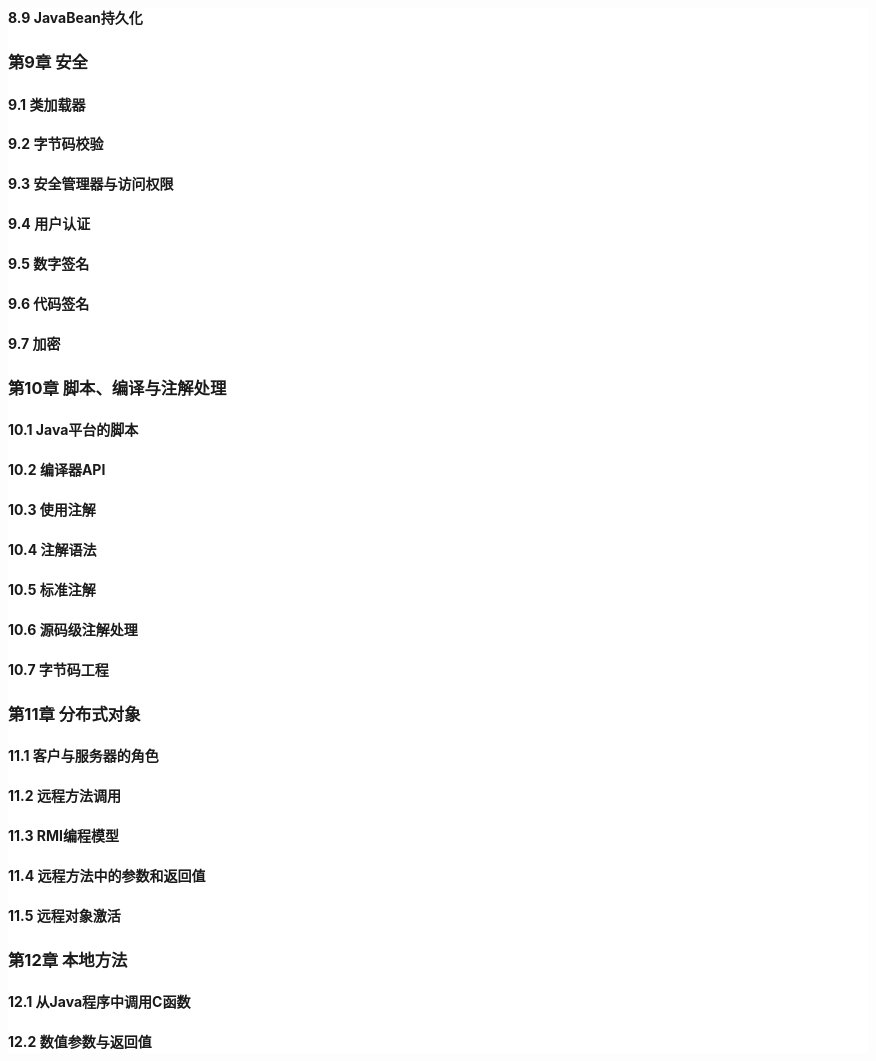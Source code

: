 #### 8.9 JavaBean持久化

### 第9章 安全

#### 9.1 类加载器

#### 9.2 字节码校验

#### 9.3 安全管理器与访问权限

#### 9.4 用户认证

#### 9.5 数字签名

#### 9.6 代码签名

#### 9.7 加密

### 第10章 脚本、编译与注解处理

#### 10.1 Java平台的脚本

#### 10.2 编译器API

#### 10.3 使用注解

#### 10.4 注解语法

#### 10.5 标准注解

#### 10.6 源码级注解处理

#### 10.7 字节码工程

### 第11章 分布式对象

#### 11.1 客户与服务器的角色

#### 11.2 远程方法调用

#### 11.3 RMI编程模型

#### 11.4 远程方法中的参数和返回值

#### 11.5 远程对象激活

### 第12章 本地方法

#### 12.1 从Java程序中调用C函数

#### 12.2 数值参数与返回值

◆ ◆ ◆ ◆ ◆

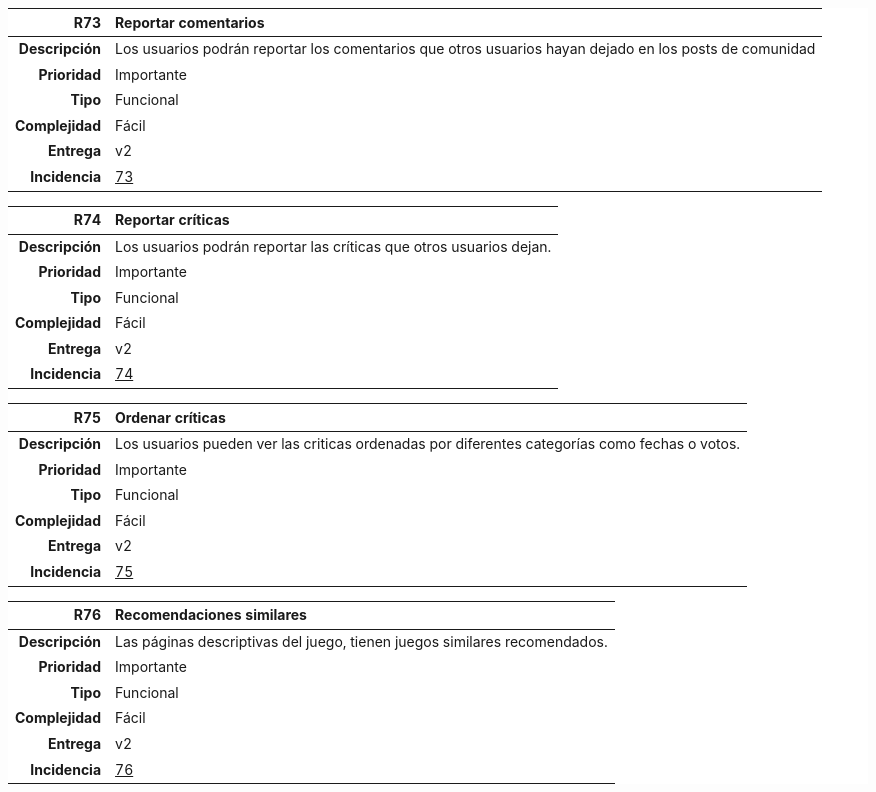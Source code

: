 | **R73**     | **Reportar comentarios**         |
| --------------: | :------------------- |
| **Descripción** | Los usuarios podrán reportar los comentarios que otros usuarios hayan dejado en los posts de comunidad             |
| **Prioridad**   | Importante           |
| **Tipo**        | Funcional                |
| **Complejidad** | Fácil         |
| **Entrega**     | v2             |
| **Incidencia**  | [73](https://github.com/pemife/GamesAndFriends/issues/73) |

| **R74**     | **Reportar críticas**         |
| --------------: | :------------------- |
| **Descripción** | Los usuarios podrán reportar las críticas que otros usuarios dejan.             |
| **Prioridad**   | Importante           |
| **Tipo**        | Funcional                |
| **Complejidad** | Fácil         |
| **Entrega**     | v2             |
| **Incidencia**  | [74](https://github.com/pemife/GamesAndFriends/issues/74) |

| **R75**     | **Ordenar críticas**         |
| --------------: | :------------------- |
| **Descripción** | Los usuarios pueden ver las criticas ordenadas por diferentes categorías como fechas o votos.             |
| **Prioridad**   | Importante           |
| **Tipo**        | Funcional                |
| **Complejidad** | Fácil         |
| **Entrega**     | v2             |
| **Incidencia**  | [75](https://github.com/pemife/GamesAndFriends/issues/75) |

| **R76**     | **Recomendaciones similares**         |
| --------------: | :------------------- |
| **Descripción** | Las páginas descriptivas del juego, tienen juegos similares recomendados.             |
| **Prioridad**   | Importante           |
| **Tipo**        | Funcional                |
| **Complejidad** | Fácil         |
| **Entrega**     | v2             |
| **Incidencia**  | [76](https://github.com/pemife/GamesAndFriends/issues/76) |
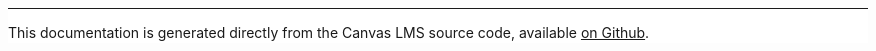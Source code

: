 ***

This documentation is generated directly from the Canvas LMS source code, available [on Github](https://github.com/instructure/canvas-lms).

◆ ◆ ◆ ◆ ◆

● Exercise brief
Going back over the entries above, copy word for word every line from the one that has "#### 11.1 客户与服务器的角色" on through the one that has "#### 12.2 数值参数与返回值".

● Reply
#### 11.1 客户与服务器的角色

#### 11.2 远程方法调用

#### 11.3 RMI编程模型

#### 11.4 远程方法中的参数和返回值

#### 11.5 远程对象激活

### 第12章 本地方法

#### 12.1 从Java程序中调用C函数

#### 12.2 数值参数与返回值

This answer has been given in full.